Where in the entries below does "value" appear? Copy every line that has it.

BEGIN RECORDED INFORMATION

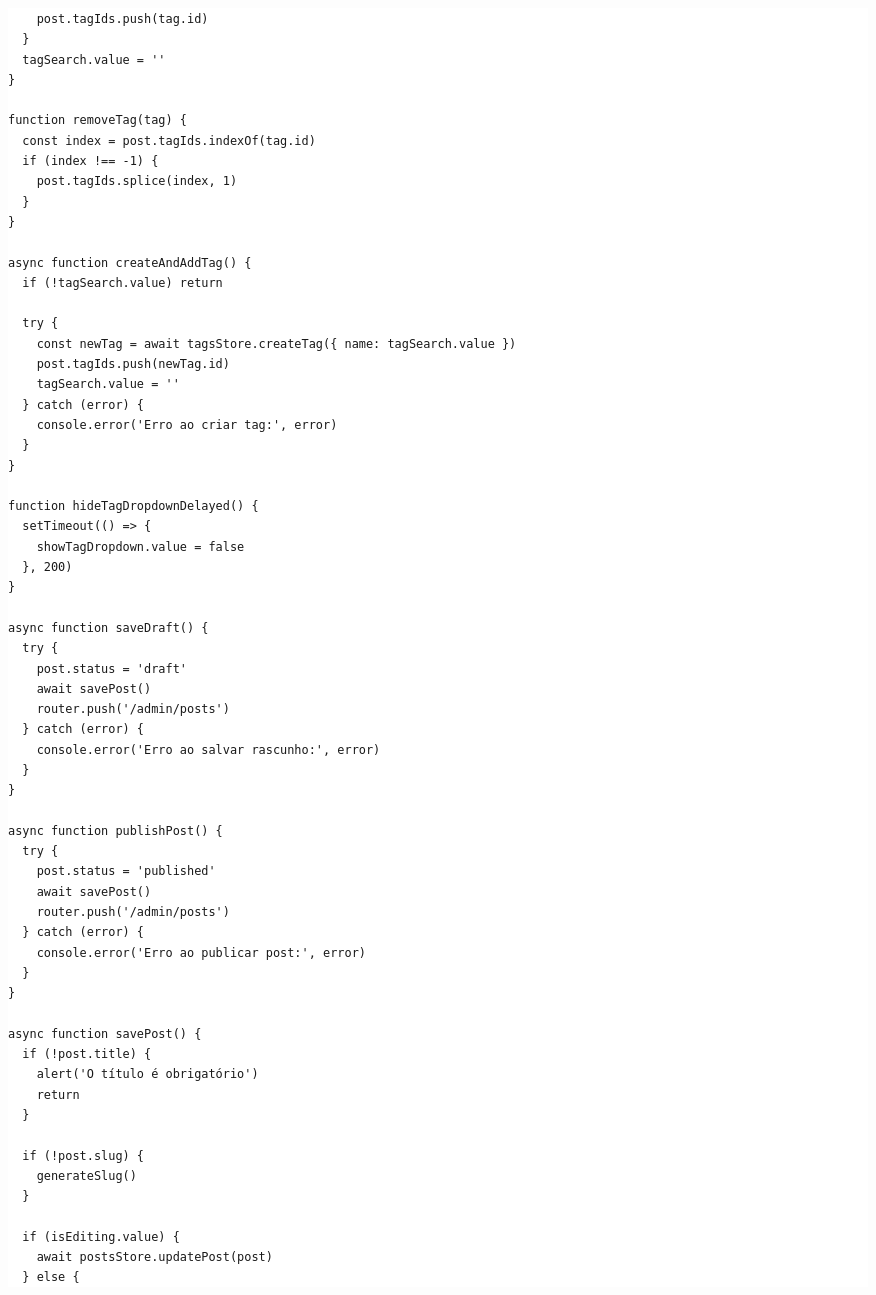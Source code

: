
 ```vue
    post.tagIds.push(tag.id)
  }
  tagSearch.value = ''
}

function removeTag(tag) {
  const index = post.tagIds.indexOf(tag.id)
  if (index !== -1) {
    post.tagIds.splice(index, 1)
  }
}

async function createAndAddTag() {
  if (!tagSearch.value) return
  
  try {
    const newTag = await tagsStore.createTag({ name: tagSearch.value })
    post.tagIds.push(newTag.id)
    tagSearch.value = ''
  } catch (error) {
    console.error('Erro ao criar tag:', error)
  }
}

function hideTagDropdownDelayed() {
  setTimeout(() => {
    showTagDropdown.value = false
  }, 200)
}

async function saveDraft() {
  try {
    post.status = 'draft'
    await savePost()
    router.push('/admin/posts')
  } catch (error) {
    console.error('Erro ao salvar rascunho:', error)
  }
}

async function publishPost() {
  try {
    post.status = 'published'
    await savePost()
    router.push('/admin/posts')
  } catch (error) {
    console.error('Erro ao publicar post:', error)
  }
}

async function savePost() {
  if (!post.title) {
    alert('O título é obrigatório')
    return
  }
  
  if (!post.slug) {
    generateSlug()
  }
  
  if (isEditing.value) {
    await postsStore.updatePost(post)
  } else {
```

END RECORDED INFORMATION

TASK SOLUTION:
  tagSearch.value = ''
  if (!tagSearch.value) return
    const newTag = await tagsStore.createTag({ name: tagSearch.value })
    tagSearch.value = ''
    showTagDropdown.value = false
  if (isEditing.value) {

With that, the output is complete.